● Supplied records:
——

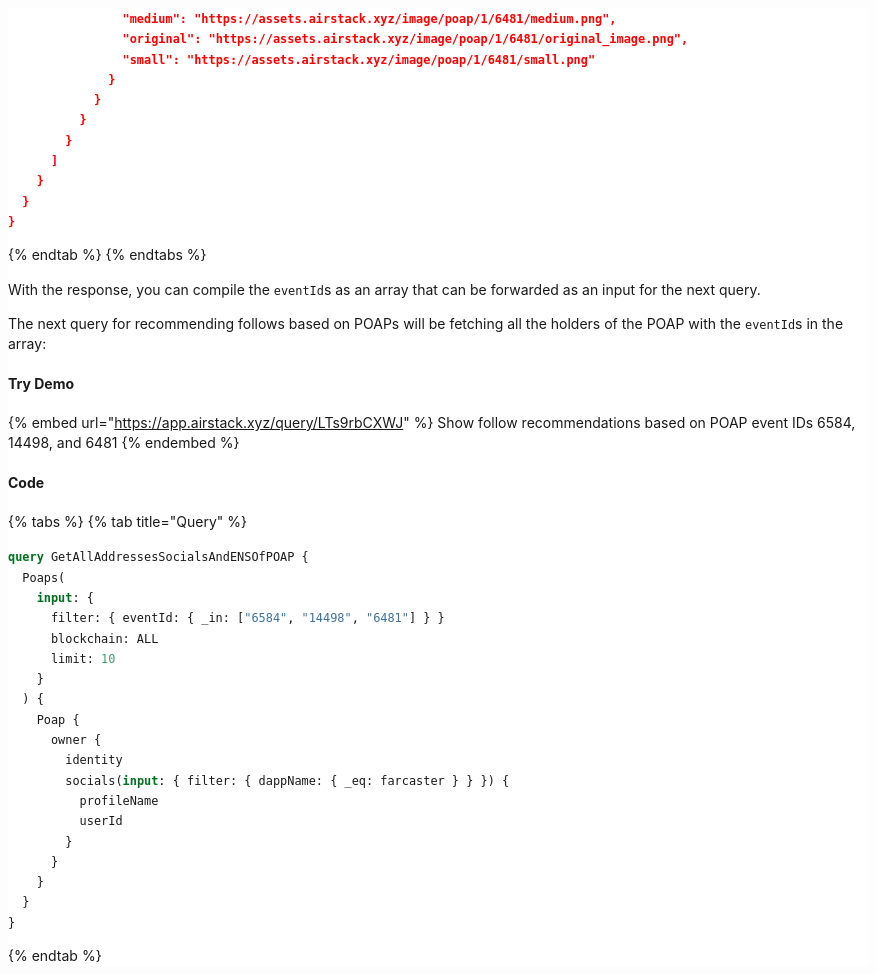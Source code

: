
 ```json
                "medium": "https://assets.airstack.xyz/image/poap/1/6481/medium.png",
                "original": "https://assets.airstack.xyz/image/poap/1/6481/original_image.png",
                "small": "https://assets.airstack.xyz/image/poap/1/6481/small.png"
              }
            }
          }
        }
      ]
    }
  }
}
```
{% endtab %}
{% endtabs %}

With the response, you can compile the `eventId`s as an array that can be forwarded as an input for the next query.

The next query for recommending follows based on POAPs will be fetching all the holders of the POAP with the `eventId`s in the array:

#### Try Demo

{% embed url="https://app.airstack.xyz/query/LTs9rbCXWJ" %}
Show follow recommendations based on POAP event IDs 6584, 14498, and 6481
{% endembed %}

#### Code

{% tabs %}
{% tab title="Query" %}
```graphql
query GetAllAddressesSocialsAndENSOfPOAP {
  Poaps(
    input: {
      filter: { eventId: { _in: ["6584", "14498", "6481"] } }
      blockchain: ALL
      limit: 10
    }
  ) {
    Poap {
      owner {
        identity
        socials(input: { filter: { dappName: { _eq: farcaster } } }) {
          profileName
          userId
        }
      }
    }
  }
}
```
{% endtab %}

——

● Try it:
Your answer should be the lines above that contain the word "https", copied out.

● Output:
                "medium": "https://assets.airstack.xyz/image/poap/1/6481/medium.png",
                "original": "https://assets.airstack.xyz/image/poap/1/6481/original_image.png",
                "small": "https://assets.airstack.xyz/image/poap/1/6481/small.png"
{% embed url="https://app.airstack.xyz/query/LTs9rbCXWJ" %}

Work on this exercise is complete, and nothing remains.